If the reported sentence deals with a fact or general truth, the present tense is (can be) retained. 

Example:

Direct speech: Copernicus: “The planets revolve around the sun.

Indirect speech: Copernicus stated that the planets revolve around the sun.

Time Clause

The reported sentence contains a time clause, the tenses of the time clause remain unchanged.

Example:

Direct speech: She said, “His parents died while he was still at school.”

Indirect speech: She said that his parents had died while he was still at school.

The Second or the Third Conditional

The verb of the sentence is in the unreal past (the second or the third conditional).

Example:

Direct speech: He said, “If I won the lottery, I would travel around the world.

Reported speech: He said that he would travel around the world if he won the lottery.

The Subjunctive

The subjunctive stays unchanged in the subordinate clause.

Example:

Direct speech: The children said, “We wish we didn’t have to take exams.”

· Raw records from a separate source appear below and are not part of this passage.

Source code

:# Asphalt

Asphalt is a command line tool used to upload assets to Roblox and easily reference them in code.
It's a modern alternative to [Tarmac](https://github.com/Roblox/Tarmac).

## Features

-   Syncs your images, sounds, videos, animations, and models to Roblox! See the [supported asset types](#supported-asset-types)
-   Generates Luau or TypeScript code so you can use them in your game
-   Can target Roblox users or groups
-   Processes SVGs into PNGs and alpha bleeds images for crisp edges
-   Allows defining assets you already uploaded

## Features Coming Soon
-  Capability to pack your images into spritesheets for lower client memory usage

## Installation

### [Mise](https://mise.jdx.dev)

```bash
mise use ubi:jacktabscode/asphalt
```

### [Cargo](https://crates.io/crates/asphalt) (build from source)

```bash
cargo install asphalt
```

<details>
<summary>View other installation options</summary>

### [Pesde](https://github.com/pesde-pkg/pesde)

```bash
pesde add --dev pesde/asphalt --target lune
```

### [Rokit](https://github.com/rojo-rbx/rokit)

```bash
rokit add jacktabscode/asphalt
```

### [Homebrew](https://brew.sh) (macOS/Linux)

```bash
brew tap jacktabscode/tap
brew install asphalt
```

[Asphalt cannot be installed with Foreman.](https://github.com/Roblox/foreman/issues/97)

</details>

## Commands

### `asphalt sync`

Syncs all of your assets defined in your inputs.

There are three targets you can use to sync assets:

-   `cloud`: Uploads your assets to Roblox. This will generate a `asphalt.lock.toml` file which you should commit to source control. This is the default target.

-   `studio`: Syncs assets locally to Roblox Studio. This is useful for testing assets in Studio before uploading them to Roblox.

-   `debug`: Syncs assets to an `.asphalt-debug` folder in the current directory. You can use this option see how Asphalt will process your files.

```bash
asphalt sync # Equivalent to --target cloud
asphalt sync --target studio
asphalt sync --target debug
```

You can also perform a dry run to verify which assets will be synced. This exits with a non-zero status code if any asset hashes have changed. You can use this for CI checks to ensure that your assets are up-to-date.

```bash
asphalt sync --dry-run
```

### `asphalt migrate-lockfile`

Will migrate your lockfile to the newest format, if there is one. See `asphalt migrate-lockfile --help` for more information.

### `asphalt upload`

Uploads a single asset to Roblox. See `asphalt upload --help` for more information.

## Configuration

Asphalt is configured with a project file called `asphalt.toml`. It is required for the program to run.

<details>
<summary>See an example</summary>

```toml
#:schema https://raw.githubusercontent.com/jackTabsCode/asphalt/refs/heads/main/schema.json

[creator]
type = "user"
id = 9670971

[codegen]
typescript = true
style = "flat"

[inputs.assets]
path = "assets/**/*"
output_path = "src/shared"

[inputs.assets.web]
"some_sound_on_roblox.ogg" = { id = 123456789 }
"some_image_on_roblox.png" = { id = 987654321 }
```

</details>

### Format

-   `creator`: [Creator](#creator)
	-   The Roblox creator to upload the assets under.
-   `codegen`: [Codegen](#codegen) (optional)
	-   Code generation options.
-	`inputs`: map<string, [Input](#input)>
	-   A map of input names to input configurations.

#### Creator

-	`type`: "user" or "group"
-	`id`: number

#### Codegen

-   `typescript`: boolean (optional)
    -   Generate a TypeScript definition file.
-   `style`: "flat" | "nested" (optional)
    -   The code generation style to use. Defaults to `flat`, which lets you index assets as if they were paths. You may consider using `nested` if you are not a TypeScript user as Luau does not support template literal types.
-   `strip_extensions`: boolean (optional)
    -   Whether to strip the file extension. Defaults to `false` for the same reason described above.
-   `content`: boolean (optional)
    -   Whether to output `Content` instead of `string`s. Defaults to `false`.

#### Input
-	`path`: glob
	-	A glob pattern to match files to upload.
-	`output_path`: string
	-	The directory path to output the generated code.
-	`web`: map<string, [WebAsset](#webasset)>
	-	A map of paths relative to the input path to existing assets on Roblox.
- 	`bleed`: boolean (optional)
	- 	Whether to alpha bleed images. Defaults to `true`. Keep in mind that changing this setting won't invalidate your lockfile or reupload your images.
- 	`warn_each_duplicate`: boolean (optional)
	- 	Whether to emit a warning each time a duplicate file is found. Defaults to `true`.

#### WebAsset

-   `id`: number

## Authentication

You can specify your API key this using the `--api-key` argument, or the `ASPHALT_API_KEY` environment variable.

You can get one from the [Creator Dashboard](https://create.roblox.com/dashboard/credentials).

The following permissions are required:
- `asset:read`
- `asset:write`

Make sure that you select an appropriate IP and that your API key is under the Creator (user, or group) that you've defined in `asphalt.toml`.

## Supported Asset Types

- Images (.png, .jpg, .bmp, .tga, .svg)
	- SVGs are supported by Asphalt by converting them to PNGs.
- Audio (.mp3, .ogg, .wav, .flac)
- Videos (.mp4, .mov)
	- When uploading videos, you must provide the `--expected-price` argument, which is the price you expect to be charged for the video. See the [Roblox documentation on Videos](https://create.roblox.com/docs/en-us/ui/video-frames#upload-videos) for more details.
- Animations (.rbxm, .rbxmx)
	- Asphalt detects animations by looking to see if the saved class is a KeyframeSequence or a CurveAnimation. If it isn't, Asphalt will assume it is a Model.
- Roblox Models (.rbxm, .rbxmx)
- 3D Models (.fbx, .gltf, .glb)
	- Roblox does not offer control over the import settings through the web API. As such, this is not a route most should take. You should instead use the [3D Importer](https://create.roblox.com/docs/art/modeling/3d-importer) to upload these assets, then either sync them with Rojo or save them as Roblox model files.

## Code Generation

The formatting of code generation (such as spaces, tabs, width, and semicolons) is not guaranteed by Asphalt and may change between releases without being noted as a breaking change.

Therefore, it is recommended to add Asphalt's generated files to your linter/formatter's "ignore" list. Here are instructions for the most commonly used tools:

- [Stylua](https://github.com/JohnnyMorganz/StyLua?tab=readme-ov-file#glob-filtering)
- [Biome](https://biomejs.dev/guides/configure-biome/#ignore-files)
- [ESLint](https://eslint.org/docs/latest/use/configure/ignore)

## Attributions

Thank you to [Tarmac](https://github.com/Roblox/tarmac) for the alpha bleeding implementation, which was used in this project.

Reported speech: The children said they wished they didn’t have to take exams.

“Had Better”, “Could”, “Would”, “Used to”, “Should”, “Might”, “Ought to” and “Mustn’t” Remain Unchanged

Example:

Direct speech: He said, “You had better to be inside in such bad weather.

Indirect speech: He said that I had better to be inside in such bad weather.

 

Direct speech: He said, “Ann might ring today.

Reported speech: He said that Ann might ring that day.

Report Something Immediately

If the speaker reports something immediately or soon after it was said, the clause often remains as spoken.

Example:

A: What did the teacher say?

B: He said that we write our lesson carefully.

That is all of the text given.